On The Money: Jobs report poised to boost or hinder Biden’s agenda | Jobless claims fall to new pandemic low | 130 countries announce support for global minimum tax
Happy Thursday and welcome back to On The Money, where we blinked and ended up in the second half of 2021. I’m Sylvan Lane, and here’s your nightly guide to everything affecting your bills, bank account and bottom line.
THE BIG DEAL — Jobs report poised to boost or hinder Biden’s agenda: President Biden is looking for fireworks in the June jobs report due Friday as the White House makes a renewed push for its economic agenda heading into the long Fourth of July weekend.
A strong employment report could bolster the White House’s efforts to prove Biden’s economic agenda is working as the administration faces pressure over months of lackluster job gains and rising prices.
By the numbers:
- Economists expect the U.S. to have added roughly 700,000 jobs in June, compared with the previous month’s 559,000, bringing the unemployment rate down 0.1 percentage point to 5.7 percent.
- Analysts say a wide range of private sector data measuring payrolls, travel and mobile purchases have shown consumer activity hitting new pandemic highs — all positive signs for the job market.
“There have been really striking improvements, and a lot of high frequency indicators of economic activity point in the direction of increased employer demand for workers,” said Julia Pollak, labor economist at ZipRecruiter.
Even so, economists say the U.S. has not yet been able to declare its independence from COVID-19’s weight on the labor market. I explain why here.
Jobless claims fall closer to pre-pandemic levels, hitting 364K: While jobless claims data is volatile and often skewed by state-level quirks, a decline last week is the latest positive sign of labor market improvement ahead of Friday’s federal jobs report.

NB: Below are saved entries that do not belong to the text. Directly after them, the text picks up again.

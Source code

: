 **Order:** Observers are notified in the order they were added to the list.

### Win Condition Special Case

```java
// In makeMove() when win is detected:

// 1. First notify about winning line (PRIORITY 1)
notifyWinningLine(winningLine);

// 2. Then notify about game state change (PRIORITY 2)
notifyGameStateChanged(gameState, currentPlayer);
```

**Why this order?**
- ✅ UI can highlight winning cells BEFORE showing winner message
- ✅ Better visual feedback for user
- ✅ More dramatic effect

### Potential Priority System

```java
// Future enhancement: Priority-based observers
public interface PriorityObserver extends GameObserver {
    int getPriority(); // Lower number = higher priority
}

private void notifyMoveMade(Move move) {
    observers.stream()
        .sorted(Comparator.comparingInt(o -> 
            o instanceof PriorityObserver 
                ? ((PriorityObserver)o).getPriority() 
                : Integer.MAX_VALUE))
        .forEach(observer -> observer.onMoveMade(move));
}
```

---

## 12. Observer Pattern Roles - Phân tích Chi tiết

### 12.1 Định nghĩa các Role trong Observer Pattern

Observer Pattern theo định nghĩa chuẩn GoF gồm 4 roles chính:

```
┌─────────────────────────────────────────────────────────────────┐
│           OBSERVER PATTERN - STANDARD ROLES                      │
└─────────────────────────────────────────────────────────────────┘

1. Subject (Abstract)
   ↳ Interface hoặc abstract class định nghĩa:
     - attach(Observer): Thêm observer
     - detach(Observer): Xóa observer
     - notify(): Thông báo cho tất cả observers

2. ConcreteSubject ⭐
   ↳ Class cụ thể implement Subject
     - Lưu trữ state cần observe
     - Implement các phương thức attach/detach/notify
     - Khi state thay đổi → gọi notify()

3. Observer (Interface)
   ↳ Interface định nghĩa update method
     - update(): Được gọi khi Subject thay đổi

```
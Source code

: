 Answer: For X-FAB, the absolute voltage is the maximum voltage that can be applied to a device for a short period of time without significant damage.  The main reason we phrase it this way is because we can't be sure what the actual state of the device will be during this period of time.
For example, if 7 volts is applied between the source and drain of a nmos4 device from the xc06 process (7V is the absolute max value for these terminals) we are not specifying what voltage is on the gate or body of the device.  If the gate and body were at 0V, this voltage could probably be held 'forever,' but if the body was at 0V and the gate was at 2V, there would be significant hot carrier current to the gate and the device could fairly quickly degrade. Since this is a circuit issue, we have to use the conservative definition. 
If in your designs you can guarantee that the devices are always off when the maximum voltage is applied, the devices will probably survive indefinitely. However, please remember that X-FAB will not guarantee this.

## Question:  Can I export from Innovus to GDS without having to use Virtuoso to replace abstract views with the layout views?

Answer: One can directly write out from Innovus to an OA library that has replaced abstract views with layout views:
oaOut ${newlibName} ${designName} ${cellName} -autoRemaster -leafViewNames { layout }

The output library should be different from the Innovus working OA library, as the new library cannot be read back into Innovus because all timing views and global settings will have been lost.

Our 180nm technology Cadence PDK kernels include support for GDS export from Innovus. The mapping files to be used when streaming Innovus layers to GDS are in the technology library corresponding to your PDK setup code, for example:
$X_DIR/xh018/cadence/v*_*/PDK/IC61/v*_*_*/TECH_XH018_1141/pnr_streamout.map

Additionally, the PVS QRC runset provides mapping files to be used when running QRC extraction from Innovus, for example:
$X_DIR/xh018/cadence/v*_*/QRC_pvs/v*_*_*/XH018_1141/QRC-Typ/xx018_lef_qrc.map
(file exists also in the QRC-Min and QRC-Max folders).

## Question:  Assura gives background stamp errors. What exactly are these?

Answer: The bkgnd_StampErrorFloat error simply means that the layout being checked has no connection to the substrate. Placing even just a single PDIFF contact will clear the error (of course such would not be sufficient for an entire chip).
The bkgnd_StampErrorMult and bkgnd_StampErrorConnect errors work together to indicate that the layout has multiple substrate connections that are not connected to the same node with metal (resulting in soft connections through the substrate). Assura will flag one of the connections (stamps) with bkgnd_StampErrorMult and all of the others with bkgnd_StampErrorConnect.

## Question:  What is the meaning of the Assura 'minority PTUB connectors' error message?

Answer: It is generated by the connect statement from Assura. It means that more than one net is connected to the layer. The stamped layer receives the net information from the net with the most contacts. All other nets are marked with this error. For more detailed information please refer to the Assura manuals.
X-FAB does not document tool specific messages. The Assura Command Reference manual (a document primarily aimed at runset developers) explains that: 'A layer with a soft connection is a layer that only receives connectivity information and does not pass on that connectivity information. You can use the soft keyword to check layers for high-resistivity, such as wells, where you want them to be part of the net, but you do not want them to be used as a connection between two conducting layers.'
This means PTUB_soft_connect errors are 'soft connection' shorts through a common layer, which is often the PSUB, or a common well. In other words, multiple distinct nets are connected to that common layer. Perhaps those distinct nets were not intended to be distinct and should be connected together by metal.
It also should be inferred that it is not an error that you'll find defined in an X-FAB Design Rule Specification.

- The seasonally adjusted total of initial claims for unemployment insurance fell to 364,000 in the week ending June 26, a decline of 51,000 from the previous week.
- After rising for the first time since April last week, new weekly jobless claims have dropped to their lowest level since March 14, 2020.
LEADING THE DAY
130 countries announce support for global minimum tax: More than 100 countries on Thursday issued a statement in support of an international tax framework that includes a global minimum corporate tax, a top priority for the Biden administration.
The statement from 130 countries participating in the negotiations at the Organization for Economic Cooperation and the Development (OECD) and the Group of 20 (G-20) calls for a global minimum tax rate for corporations of at least 15 percent, the rate proposed by U.S. officials.
- The statement comes ahead of the meeting of the G-20 finance ministers in Venice later this month. Members of the G-20 are expected to announce an agreement on international tax issues at the meeting.
- A wide array of countries signed onto the OECD statement, including China and India, countries thought to have been potential obstacles, but not Ireland, which has a low corporate tax rate.
The timeline: The OECD statement said that a detailed implementation plan would be finalized in October. It could take some time after a plan is finalized for an agreement to be implemented, because countries will need to update their laws and possibly their tax treaties. The Hill’s Naomi Jagoda breaks it down here.
US deficit to hit $3 trillion in 2021, CBO says: The Congressional Budget Office (CBO) on Thursday projected the U.S. deficit to reach $3 trillion in 2021 and average $1 trillion per year over the next decade.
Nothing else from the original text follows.